Roseanne Barr off the air

If I stopped watching all the TV and films that I liked because someone involved was an *******, I wouldn't have much left.

After Charlie Sheen began hobnobbing with the Loose Change crowd, I deliberately avoided anything associated with him as a form of protest. Then I discovered Two and a Half Men in reruns, which I had never seen before and thought he was funny as hell.

I have never watched Barr’s original show nor the new one, but I might someday and I might enjoy it too. As for her, some people handle social media as well as a six year old firing an assault rifle. Best to avoid it.
 
After Charlie Sheen began hobnobbing with the Loose Change crowd, I deliberately avoided anything associated with him as a form of protest. Then I discovered Two and a Half Men in reruns, which I had never seen before and thought he was funny as hell.

I have never watched Barr’s original show nor the new one, but I might someday and I might enjoy it too. As for her, some people handle social media as well as a six year old firing an assault rifle. Best to avoid it.

Weirdly, my willingness to watch something seems less effected by immoral acts than politics. I would have less a problem watching something by Woody Allen or Polanski than Barr. But that may be the putativr quality of the work?
 
Weirdly, my willingness to watch something seems less effected by immoral acts than politics. I would have less a problem watching something by Woody Allen or Polanski than Barr. But that may be the putativr quality of the work?
Personally I watched Roseanne originally and didn't mind it. But it just seemed to turn into a one joke thing with her role so got boring. The husband was better.

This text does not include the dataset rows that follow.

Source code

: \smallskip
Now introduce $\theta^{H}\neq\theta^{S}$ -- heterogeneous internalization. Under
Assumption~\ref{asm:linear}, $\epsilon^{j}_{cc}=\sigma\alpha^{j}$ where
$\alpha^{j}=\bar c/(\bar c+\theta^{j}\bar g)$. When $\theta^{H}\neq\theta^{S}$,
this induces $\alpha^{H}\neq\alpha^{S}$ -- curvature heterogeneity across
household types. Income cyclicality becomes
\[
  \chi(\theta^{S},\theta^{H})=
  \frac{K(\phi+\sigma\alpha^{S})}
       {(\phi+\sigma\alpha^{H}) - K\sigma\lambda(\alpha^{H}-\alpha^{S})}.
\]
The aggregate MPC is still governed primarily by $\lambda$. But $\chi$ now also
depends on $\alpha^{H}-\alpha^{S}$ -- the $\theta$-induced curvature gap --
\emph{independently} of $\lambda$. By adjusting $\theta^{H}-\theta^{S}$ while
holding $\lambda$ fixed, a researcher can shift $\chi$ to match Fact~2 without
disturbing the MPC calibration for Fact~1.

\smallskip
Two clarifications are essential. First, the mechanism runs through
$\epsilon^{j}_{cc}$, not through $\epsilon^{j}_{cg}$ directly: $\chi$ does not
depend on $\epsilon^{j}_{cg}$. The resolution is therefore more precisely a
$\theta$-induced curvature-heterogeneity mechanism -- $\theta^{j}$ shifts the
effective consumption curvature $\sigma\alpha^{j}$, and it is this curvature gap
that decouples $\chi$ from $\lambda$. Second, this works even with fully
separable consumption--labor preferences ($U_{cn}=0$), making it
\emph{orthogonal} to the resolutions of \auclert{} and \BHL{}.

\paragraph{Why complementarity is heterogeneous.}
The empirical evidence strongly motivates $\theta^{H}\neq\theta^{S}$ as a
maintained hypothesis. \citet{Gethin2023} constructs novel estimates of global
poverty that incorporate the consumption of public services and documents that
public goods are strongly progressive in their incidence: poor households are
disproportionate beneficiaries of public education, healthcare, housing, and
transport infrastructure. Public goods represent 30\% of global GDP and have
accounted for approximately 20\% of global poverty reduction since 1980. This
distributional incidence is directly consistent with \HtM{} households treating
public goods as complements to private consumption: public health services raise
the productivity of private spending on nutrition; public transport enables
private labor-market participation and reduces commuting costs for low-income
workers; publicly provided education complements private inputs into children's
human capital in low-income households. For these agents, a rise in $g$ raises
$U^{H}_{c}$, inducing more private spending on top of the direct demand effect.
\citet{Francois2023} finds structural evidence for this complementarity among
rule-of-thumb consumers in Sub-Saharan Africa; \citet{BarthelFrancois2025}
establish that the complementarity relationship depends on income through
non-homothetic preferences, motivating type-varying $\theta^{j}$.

I have seen Woody Allen movies without even thinking about the dude outside the movie. But geezes they were tediously boring to me.

Personal preference thing I think
 
All she had to do here to keep the millions of dollars and the adulation was nothing.
This... So much...

Actors perform a job just like everyone else. I don't ask my mailman or my waiter about their political opinion and I don't care what a certain actor thinks either.


And even for them, it more often than not backfires when they try to get into politics in the first place. They will always lose support from the other side.


So why the heck not just keep your trap shut?
 
Yeah, I watch sitcoms for the great acting.

Sitcoms are to acting as military music is to music.

Believe it or not, a lot sitcoms have dealt with a lot of social issues and are more drama than comedy.

To stay somewhat on topic, Roseanne has dealt with a lot of things including issues of abuse and almost all of them were highly memorable and commended for their acting.

And seriously do people think that Jim Parsons is anything like Sheldon Cooper?

Stand-ups tend to play exaggerated versions of themselves. Roseanne Barr plays a character named Rosanne. Tim Allen plays Tim "The Tool Man" Taylor. Jerry Seinfeld is... Jerry Seinfeld (and by far the worst regular on his TV show). Hell, comedians often SAY they're not good actors.

Stories can compensate for dramatic moments that do not hit. But when a funny scene isn't funny... it's dead in the water.
Yes and no. Comedians usually opt for characters with their names because you want to push the brand forward.

If you started off as an actor with multiple parts in multiple movies\plays and people recognize you, then you would usually opt to use a character name.

Candice Bergen isn't Murphy Brown.

But when you're talking about a stand up comedian who gets his own show, sitcom or otherwise, than you want to push them as who they are for the brand recognition. There is no difference between Seinfeld and the Jim Jefferis show in that regard.

Weirdly, my willingness to watch something seems less effected by immoral acts than politics. I would have less a problem watching something by Woody Allen or Polanski than Barr. But that may be the putativr quality of the work?
The only way to answer that question is if you have 2 people you value on equal footing than discover what each one did.

Personally I would wager that it's actually the politics that bother you. In a sense, your political views are who you are, not something that you did.

When it comes to criminal behavior, we already recognize that there is a system of punishment in place. You robbed someone? Go to jail for so and so years and you're done.

But your opinions? It's something that you still hold and it's free speech that you can't (and shouldn't) be sanctioned for. So it's up to us to shun you.
 
Well it's true that he did go around with a Nazi to examine and seize Jewish property. He was a kid at the time and didn't really have much of a choice.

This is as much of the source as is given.